**What the task requires**:
Read through the records. Copy each line that has the word "nodes".

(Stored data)
◇ ◇ ◇ ◇ ◇ ◇ ◇

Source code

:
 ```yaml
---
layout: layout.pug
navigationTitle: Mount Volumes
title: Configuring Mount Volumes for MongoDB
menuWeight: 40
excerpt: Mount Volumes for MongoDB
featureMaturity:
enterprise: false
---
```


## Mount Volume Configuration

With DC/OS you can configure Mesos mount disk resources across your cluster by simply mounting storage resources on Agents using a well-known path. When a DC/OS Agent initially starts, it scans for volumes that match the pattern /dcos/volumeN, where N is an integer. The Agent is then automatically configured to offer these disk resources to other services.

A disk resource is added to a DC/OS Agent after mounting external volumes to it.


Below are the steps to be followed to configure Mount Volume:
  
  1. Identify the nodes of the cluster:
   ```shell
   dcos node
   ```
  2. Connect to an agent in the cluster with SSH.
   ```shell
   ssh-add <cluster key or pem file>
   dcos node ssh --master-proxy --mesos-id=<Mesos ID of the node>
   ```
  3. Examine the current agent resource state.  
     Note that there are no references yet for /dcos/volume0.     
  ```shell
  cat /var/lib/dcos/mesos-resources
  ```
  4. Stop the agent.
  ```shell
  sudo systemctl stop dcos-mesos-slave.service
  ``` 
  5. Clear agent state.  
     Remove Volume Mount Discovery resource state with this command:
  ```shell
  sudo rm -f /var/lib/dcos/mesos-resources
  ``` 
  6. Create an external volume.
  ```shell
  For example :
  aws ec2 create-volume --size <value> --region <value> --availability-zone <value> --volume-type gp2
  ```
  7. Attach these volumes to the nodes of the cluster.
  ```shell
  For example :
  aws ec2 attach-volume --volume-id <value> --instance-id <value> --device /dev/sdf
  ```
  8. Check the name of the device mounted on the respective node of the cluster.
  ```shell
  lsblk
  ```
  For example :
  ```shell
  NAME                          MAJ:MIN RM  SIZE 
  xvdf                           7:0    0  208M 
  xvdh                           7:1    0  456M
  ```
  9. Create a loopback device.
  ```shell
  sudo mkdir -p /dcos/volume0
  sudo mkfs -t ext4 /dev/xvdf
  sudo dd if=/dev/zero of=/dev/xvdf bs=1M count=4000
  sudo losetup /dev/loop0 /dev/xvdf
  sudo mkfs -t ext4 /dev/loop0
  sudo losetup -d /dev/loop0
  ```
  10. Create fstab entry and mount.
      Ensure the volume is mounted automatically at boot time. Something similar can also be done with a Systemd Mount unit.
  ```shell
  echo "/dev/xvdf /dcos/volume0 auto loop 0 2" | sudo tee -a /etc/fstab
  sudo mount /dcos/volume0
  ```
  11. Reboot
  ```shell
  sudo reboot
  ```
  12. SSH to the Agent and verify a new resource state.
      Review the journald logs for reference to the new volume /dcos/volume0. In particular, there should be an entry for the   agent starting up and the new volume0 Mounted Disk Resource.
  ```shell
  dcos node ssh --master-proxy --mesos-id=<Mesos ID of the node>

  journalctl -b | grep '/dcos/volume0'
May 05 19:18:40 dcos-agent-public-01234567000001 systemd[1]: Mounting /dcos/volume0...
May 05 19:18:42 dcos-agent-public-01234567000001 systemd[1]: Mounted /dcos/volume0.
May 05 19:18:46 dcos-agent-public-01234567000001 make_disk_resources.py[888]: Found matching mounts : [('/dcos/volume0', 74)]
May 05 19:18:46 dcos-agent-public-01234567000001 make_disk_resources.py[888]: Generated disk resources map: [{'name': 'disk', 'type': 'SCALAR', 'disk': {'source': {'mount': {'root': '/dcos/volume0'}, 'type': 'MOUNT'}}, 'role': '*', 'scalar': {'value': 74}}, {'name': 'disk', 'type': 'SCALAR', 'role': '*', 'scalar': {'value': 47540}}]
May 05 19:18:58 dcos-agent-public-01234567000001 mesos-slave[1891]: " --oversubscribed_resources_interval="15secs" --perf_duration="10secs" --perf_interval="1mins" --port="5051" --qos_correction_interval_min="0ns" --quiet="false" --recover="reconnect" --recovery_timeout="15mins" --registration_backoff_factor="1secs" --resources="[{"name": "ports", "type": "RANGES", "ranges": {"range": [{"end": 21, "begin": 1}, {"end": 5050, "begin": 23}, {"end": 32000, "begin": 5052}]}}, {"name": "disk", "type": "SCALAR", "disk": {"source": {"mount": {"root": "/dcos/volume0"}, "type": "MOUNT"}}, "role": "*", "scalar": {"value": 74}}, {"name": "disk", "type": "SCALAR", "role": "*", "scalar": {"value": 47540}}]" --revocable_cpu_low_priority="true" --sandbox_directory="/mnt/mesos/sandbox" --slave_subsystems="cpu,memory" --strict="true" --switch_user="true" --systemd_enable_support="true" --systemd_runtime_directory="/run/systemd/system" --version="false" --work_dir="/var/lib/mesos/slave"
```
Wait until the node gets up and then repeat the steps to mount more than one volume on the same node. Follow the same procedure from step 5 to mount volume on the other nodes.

◇ ◇ ◇ ◇ ◇ ◇ ◇

**Response to this exercise**:
  1. Identify the nodes of the cluster:
  7. Attach these volumes to the nodes of the cluster.
Wait until the node gets up and then repeat the steps to mount more than one volume on the same node. Follow the same procedure from step 5 to mount volume on the other nodes.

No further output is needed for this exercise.